"There is no greater sorrow on earth than the loss of one's native land." - Euripides 431 B.C.


Moved by Pearson's passion

Weekend Australian - Saturday, June 23, 2007
Authors: Patricia Karvelas and Dennis Shanahan

IT was the passion in Noel Pearson 's voice that convinced John Howard his desire to activate the biggest social reform of his decade in power was right.

Speaking on the ABC's Radio National on Tuesday morning, the indigenous leader was painting a chilling picture of petrified Aboriginal children in remote communities cowering from the drunken sexual attacks of parents and friends.
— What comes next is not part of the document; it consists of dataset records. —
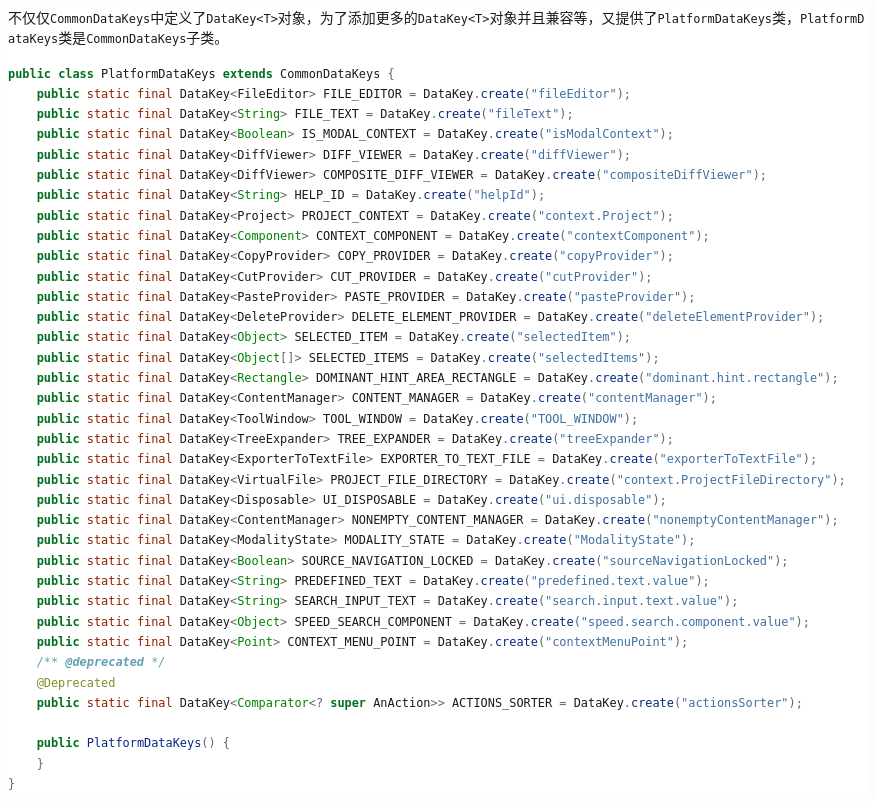 不仅仅`CommonDataKeys`中定义了`DataKey<T>`对象，为了添加更多的`DataKey<T>`对象并且兼容等，又提供了`PlatformDataKeys`类，`PlatformDataKeys`类是`CommonDataKeys`子类。

```java
public class PlatformDataKeys extends CommonDataKeys {
    public static final DataKey<FileEditor> FILE_EDITOR = DataKey.create("fileEditor");
    public static final DataKey<String> FILE_TEXT = DataKey.create("fileText");
    public static final DataKey<Boolean> IS_MODAL_CONTEXT = DataKey.create("isModalContext");
    public static final DataKey<DiffViewer> DIFF_VIEWER = DataKey.create("diffViewer");
    public static final DataKey<DiffViewer> COMPOSITE_DIFF_VIEWER = DataKey.create("compositeDiffViewer");
    public static final DataKey<String> HELP_ID = DataKey.create("helpId");
    public static final DataKey<Project> PROJECT_CONTEXT = DataKey.create("context.Project");
    public static final DataKey<Component> CONTEXT_COMPONENT = DataKey.create("contextComponent");
    public static final DataKey<CopyProvider> COPY_PROVIDER = DataKey.create("copyProvider");
    public static final DataKey<CutProvider> CUT_PROVIDER = DataKey.create("cutProvider");
    public static final DataKey<PasteProvider> PASTE_PROVIDER = DataKey.create("pasteProvider");
    public static final DataKey<DeleteProvider> DELETE_ELEMENT_PROVIDER = DataKey.create("deleteElementProvider");
    public static final DataKey<Object> SELECTED_ITEM = DataKey.create("selectedItem");
    public static final DataKey<Object[]> SELECTED_ITEMS = DataKey.create("selectedItems");
    public static final DataKey<Rectangle> DOMINANT_HINT_AREA_RECTANGLE = DataKey.create("dominant.hint.rectangle");
    public static final DataKey<ContentManager> CONTENT_MANAGER = DataKey.create("contentManager");
    public static final DataKey<ToolWindow> TOOL_WINDOW = DataKey.create("TOOL_WINDOW");
    public static final DataKey<TreeExpander> TREE_EXPANDER = DataKey.create("treeExpander");
    public static final DataKey<ExporterToTextFile> EXPORTER_TO_TEXT_FILE = DataKey.create("exporterToTextFile");
    public static final DataKey<VirtualFile> PROJECT_FILE_DIRECTORY = DataKey.create("context.ProjectFileDirectory");
    public static final DataKey<Disposable> UI_DISPOSABLE = DataKey.create("ui.disposable");
    public static final DataKey<ContentManager> NONEMPTY_CONTENT_MANAGER = DataKey.create("nonemptyContentManager");
    public static final DataKey<ModalityState> MODALITY_STATE = DataKey.create("ModalityState");
    public static final DataKey<Boolean> SOURCE_NAVIGATION_LOCKED = DataKey.create("sourceNavigationLocked");
    public static final DataKey<String> PREDEFINED_TEXT = DataKey.create("predefined.text.value");
    public static final DataKey<String> SEARCH_INPUT_TEXT = DataKey.create("search.input.text.value");
    public static final DataKey<Object> SPEED_SEARCH_COMPONENT = DataKey.create("speed.search.component.value");
    public static final DataKey<Point> CONTEXT_MENU_POINT = DataKey.create("contextMenuPoint");
    /** @deprecated */
    @Deprecated
    public static final DataKey<Comparator<? super AnAction>> ACTIONS_SORTER = DataKey.create("actionsSorter");

    public PlatformDataKeys() {
    }
}
```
Pearson -- who wants welfare cheques in his community on Queensland's Cape York quarantined for food and rent -- waved aside any concern about racial discrimination or paternalism. ``Ask the terrified kid huddling in the corner when there is a binge drinking party going on down the hall if they want a bit of paternalism,'' he said.
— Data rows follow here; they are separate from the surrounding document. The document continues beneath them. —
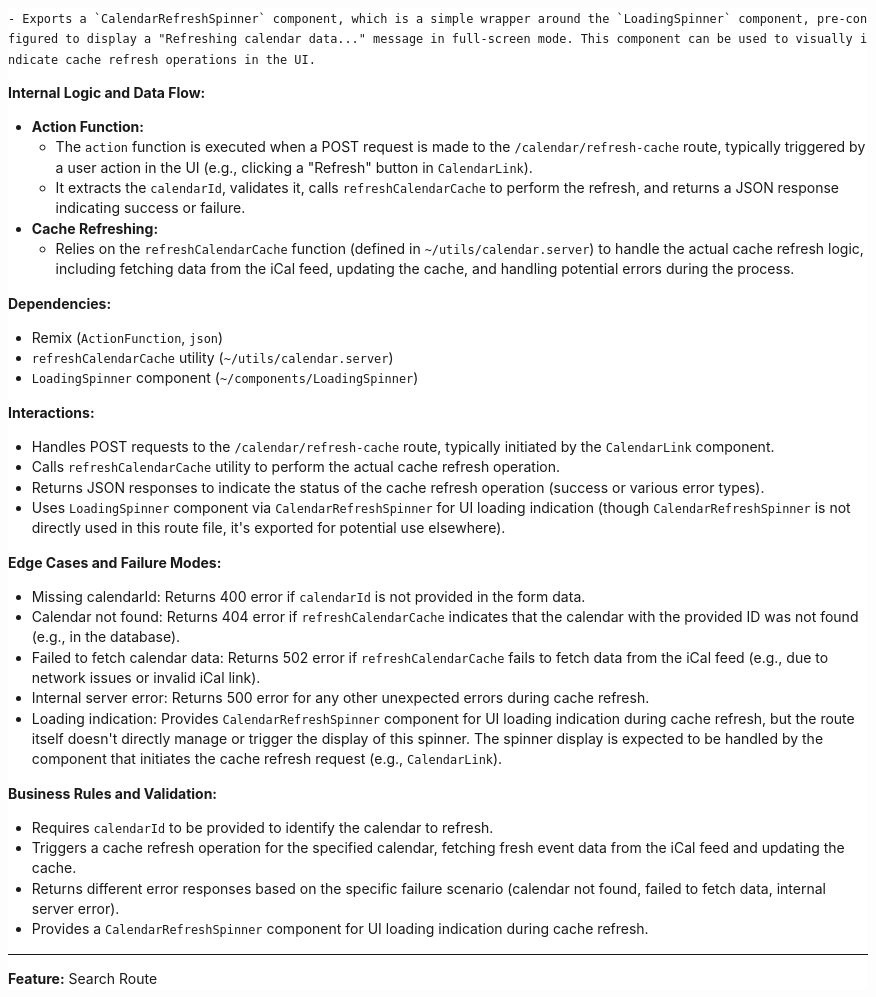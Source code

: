     - Exports a `CalendarRefreshSpinner` component, which is a simple wrapper around the `LoadingSpinner` component, pre-configured to display a "Refreshing calendar data..." message in full-screen mode. This component can be used to visually indicate cache refresh operations in the UI.

**Internal Logic and Data Flow:**
- **Action Function:**
    - The `action` function is executed when a POST request is made to the `/calendar/refresh-cache` route, typically triggered by a user action in the UI (e.g., clicking a "Refresh" button in `CalendarLink`).
    - It extracts the `calendarId`, validates it, calls `refreshCalendarCache` to perform the refresh, and returns a JSON response indicating success or failure.
- **Cache Refreshing:**
    - Relies on the `refreshCalendarCache` function (defined in `~/utils/calendar.server`) to handle the actual cache refresh logic, including fetching data from the iCal feed, updating the cache, and handling potential errors during the process.

**Dependencies:**
- Remix (`ActionFunction`, `json`)
- `refreshCalendarCache` utility (`~/utils/calendar.server`)
- `LoadingSpinner` component (`~/components/LoadingSpinner`)

**Interactions:**
- Handles POST requests to the `/calendar/refresh-cache` route, typically initiated by the `CalendarLink` component.
- Calls `refreshCalendarCache` utility to perform the actual cache refresh operation.
- Returns JSON responses to indicate the status of the cache refresh operation (success or various error types).
- Uses `LoadingSpinner` component via `CalendarRefreshSpinner` for UI loading indication (though `CalendarRefreshSpinner` is not directly used in this route file, it's exported for potential use elsewhere).

**Edge Cases and Failure Modes:**
- Missing calendarId: Returns 400 error if `calendarId` is not provided in the form data.
- Calendar not found: Returns 404 error if `refreshCalendarCache` indicates that the calendar with the provided ID was not found (e.g., in the database).
- Failed to fetch calendar data: Returns 502 error if `refreshCalendarCache` fails to fetch data from the iCal feed (e.g., due to network issues or invalid iCal link).
- Internal server error: Returns 500 error for any other unexpected errors during cache refresh.
- Loading indication: Provides `CalendarRefreshSpinner` component for UI loading indication during cache refresh, but the route itself doesn't directly manage or trigger the display of this spinner. The spinner display is expected to be handled by the component that initiates the cache refresh request (e.g., `CalendarLink`).

**Business Rules and Validation:**
- Requires `calendarId` to be provided to identify the calendar to refresh.
- Triggers a cache refresh operation for the specified calendar, fetching fresh event data from the iCal feed and updating the cache.
- Returns different error responses based on the specific failure scenario (calendar not found, failed to fetch data, internal server error).
- Provides a `CalendarRefreshSpinner` component for UI loading indication during cache refresh.

---

**Feature:** Search Route
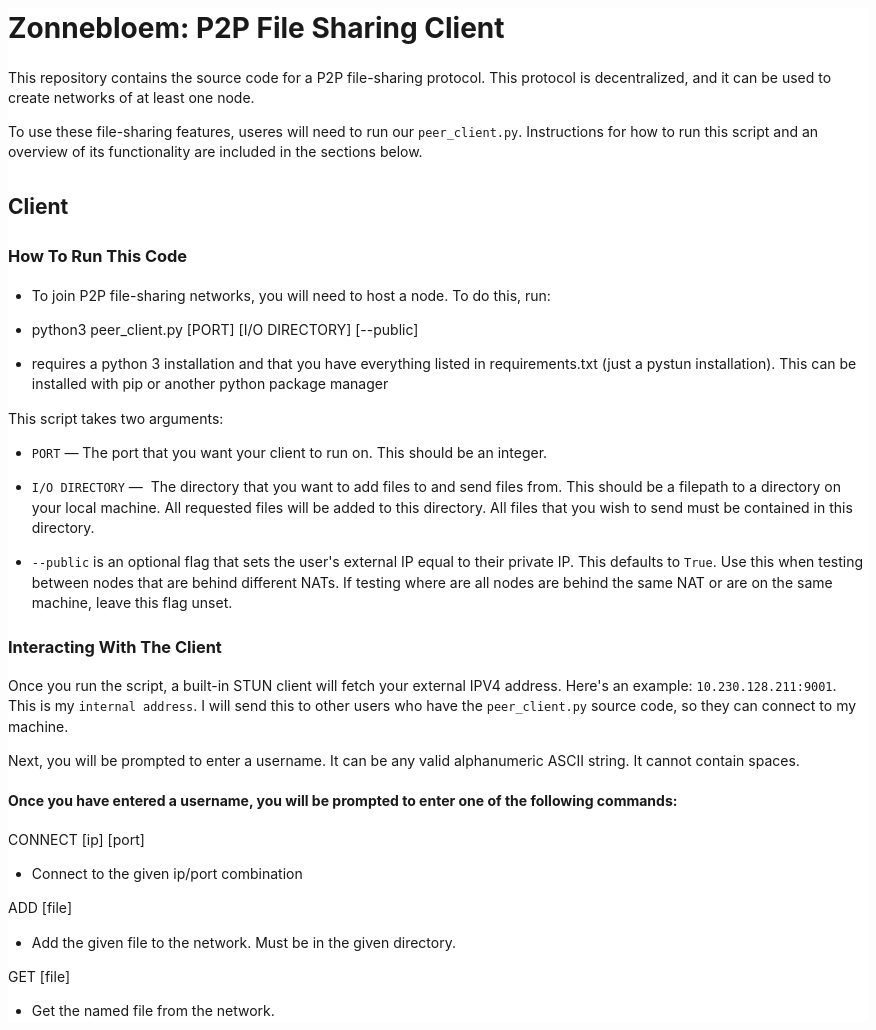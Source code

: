 # Zonnebloem: P2P File Sharing Client

This repository contains the source code for a P2P file-sharing protocol. This protocol is decentralized, and it can be used to create networks of at least one node.

To use these file-sharing features, useres will need to run our `peer_client.py`. Instructions for how to run this script and an overview of its functionality are included in the sections below. 

## Client

### How To Run This Code

- To join P2P file-sharing networks, you will need to host a node. To do this, run:

- python3 peer_client.py [PORT] [I/O DIRECTORY] [--public]

- requires a python 3 installation and that you have everything listed in
requirements.txt (just a pystun installation). This can be installed with pip
or another python package manager

This script takes two arguments:

- `PORT` — The port that you want your client to run on. This should be an integer.
 
- `I/O DIRECTORY` —  The directory that you want to add files to and send files from. 
This should be a filepath to a directory on your local machine. 
All requested files will be added to this directory.
All files that you wish to send must be contained in this directory.

- `--public` is an optional flag that sets the user's external IP equal to their private IP. This defaults to `True`.
Use this when testing between nodes that are behind different NATs. If testing where are all nodes are behind
the same NAT or are on the same machine, leave this flag unset.
### Interacting With The Client

Once you run the script, a built-in STUN client will fetch your external IPV4 address. Here's an example: `10.230.128.211:9001`. This is my `internal address`. 
I will send this to other users who have the `peer_client.py` source code, so they can connect to my machine. 

Next, you will be prompted to enter a username. It can be any valid alphanumeric ASCII string. It cannot contain spaces.

#### Once you have entered a username, you will be prompted to enter one of the following commands:

CONNECT [ip] [port]
- Connect to the given ip/port combination

ADD [file]
- Add the given file to the network. Must be in the given directory.

GET [file]
- Get the named file from the network.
To Howard, listening to the interview from The Lodge in Canberra, the starkness of Pearson's comments and their sheer undeniability was evidence that the community was ready for change.

Within 72 hours, the Prime Minister announced he was seizing indigenous communities in the Northern Territory, effectively stripping its government of control of half of its landmass.
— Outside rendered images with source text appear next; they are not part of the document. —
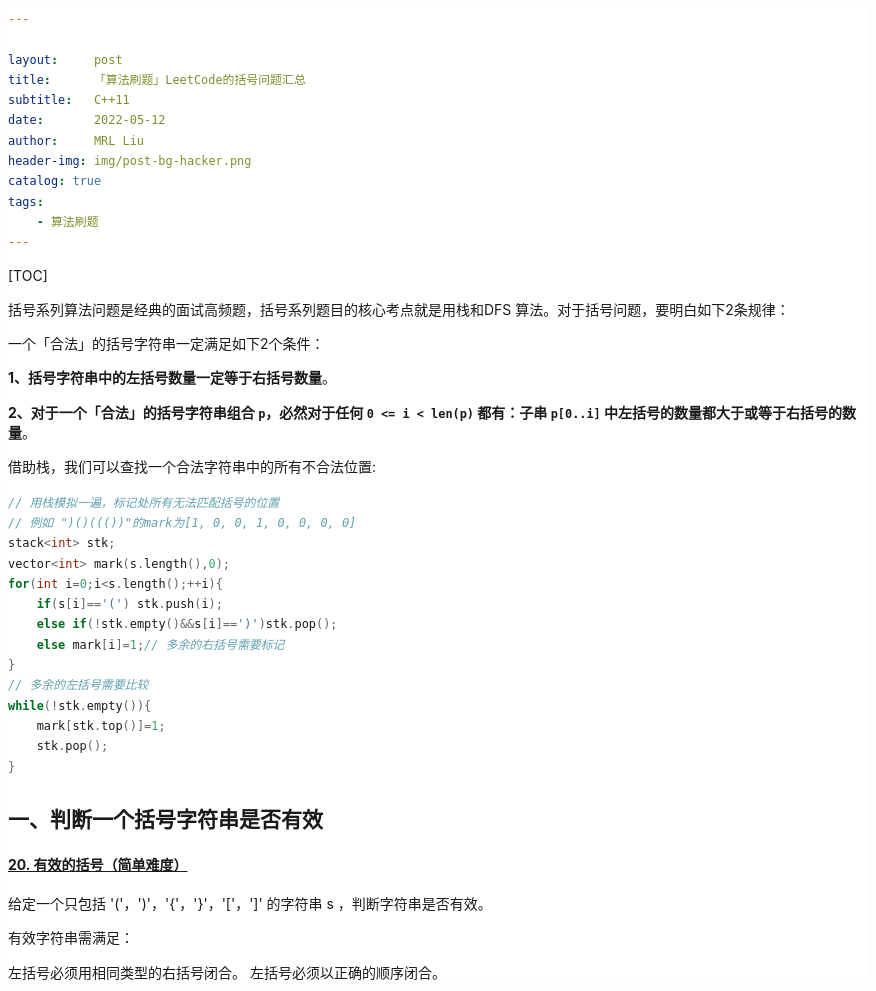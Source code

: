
 ```yaml
---

layout:     post
title:      「算法刷题」LeetCode的括号问题汇总
subtitle:   C++11
date:       2022-05-12
author:     MRL Liu
header-img: img/post-bg-hacker.png
catalog: true
tags:
    - 算法刷题
---
```


[TOC]

​       括号系列算法问题是经典的面试高频题，括号系列题目的核心考点就是用栈和DFS 算法。对于括号问题，要明白如下2条规律：

一个「合法」的括号字符串一定满足如下2个条件：

**1、括号字符串中的左括号数量一定等于右括号数量**。

**2、对于一个「合法」的括号字符串组合 `p`，必然对于任何 `0 <= i < len(p)` 都有：子串 `p[0..i]` 中左括号的数量都大于或等于右括号的数量**。

借助栈，我们可以查找一个合法字符串中的所有不合法位置:

```C++
// 用栈模拟一遍，标记处所有无法匹配括号的位置
// 例如 ")()((())"的mark为[1, 0, 0, 1, 0, 0, 0, 0]
stack<int> stk;
vector<int> mark(s.length(),0);
for(int i=0;i<s.length();++i){
    if(s[i]=='(') stk.push(i);
    else if(!stk.empty()&&s[i]==')')stk.pop();
    else mark[i]=1;// 多余的右括号需要标记
}
// 多余的左括号需要比较
while(!stk.empty()){
    mark[stk.top()]=1;
    stk.pop();
}
```

## 一、判断一个括号字符串是否有效

#### [20. 有效的括号（简单难度）](https://leetcode.cn/problems/valid-parentheses/)

给定一个只包括 '('，')'，'{'，'}'，'['，']' 的字符串 s ，判断字符串是否有效。

有效字符串需满足：

左括号必须用相同类型的右括号闭合。
左括号必须以正确的顺序闭合。
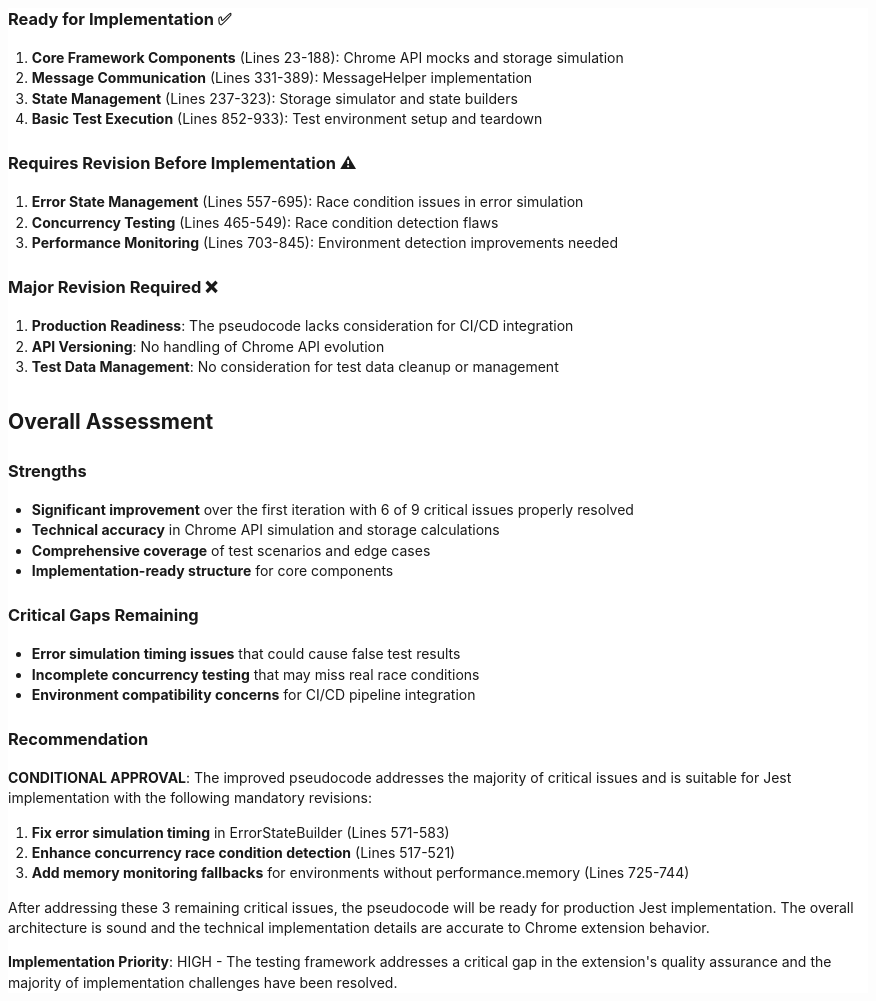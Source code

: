 ### Ready for Implementation ✅
1. **Core Framework Components** (Lines 23-188): Chrome API mocks and storage simulation
2. **Message Communication** (Lines 331-389): MessageHelper implementation
3. **State Management** (Lines 237-323): Storage simulator and state builders
4. **Basic Test Execution** (Lines 852-933): Test environment setup and teardown

### Requires Revision Before Implementation ⚠️
1. **Error State Management** (Lines 557-695): Race condition issues in error simulation
2. **Concurrency Testing** (Lines 465-549): Race condition detection flaws
3. **Performance Monitoring** (Lines 703-845): Environment detection improvements needed

### Major Revision Required ❌
1. **Production Readiness**: The pseudocode lacks consideration for CI/CD integration
2. **API Versioning**: No handling of Chrome API evolution
3. **Test Data Management**: No consideration for test data cleanup or management

## Overall Assessment

### Strengths
- **Significant improvement** over the first iteration with 6 of 9 critical issues properly resolved
- **Technical accuracy** in Chrome API simulation and storage calculations
- **Comprehensive coverage** of test scenarios and edge cases
- **Implementation-ready structure** for core components

### Critical Gaps Remaining
- **Error simulation timing issues** that could cause false test results
- **Incomplete concurrency testing** that may miss real race conditions
- **Environment compatibility concerns** for CI/CD pipeline integration

### Recommendation

**CONDITIONAL APPROVAL**: The improved pseudocode addresses the majority of critical issues and is suitable for Jest implementation with the following mandatory revisions:

1. **Fix error simulation timing** in ErrorStateBuilder (Lines 571-583)
2. **Enhance concurrency race condition detection** (Lines 517-521)  
3. **Add memory monitoring fallbacks** for environments without performance.memory (Lines 725-744)

After addressing these 3 remaining critical issues, the pseudocode will be ready for production Jest implementation. The overall architecture is sound and the technical implementation details are accurate to Chrome extension behavior.

**Implementation Priority**: HIGH - The testing framework addresses a critical gap in the extension's quality assurance and the majority of implementation challenges have been resolved.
Howard was grave and determined. His language was, in the tradition of Pearson himself, direct and uncompromising. ``We are dealing with children of the tenderest age who have been exposed to the most terrible abuse ... what matters more: the constitutional niceties, or the care and protection of young children?'' he asked.

The Pearson interview had presented in Howard's mind a once-in-a-lifetime opportunity to draw a line under 40 years of an indigenous ``rights agenda'' and embrace direct intervention.

He was encouraged, no less, by his Indigenous Affairs Minister Mal Brough, who had spent the past year passionately arguing for tough-love remedies to address the alarming rates of child sexual abuse in black communities.

``You might expect me to routinely pay tribute to the minister responsible, but it's more than that,'' he explained to the ABC's Lateline program on Thursday night.

``Mal, from the moment he took over this job, identified this as a problem. He talked about it to me. He talked about it publicly and you remember we did a number of things last year, put more money, had a special meeting of responsible ministers and there's no doubt that Mal's urgings led to the establishment of the report that we've responded to. He has felt this very deeply.''

The night before Pearson appeared on Fran Kelly's breakfast program to defend his own welfare policy proposed for his Cape York communities, cabinet had met in Canberra to discuss the commonwealth's response to the shocking disclosures in the Little Children are Sacred report released a week earlier in the Northern Territory, which outlined the extent of abuse of children.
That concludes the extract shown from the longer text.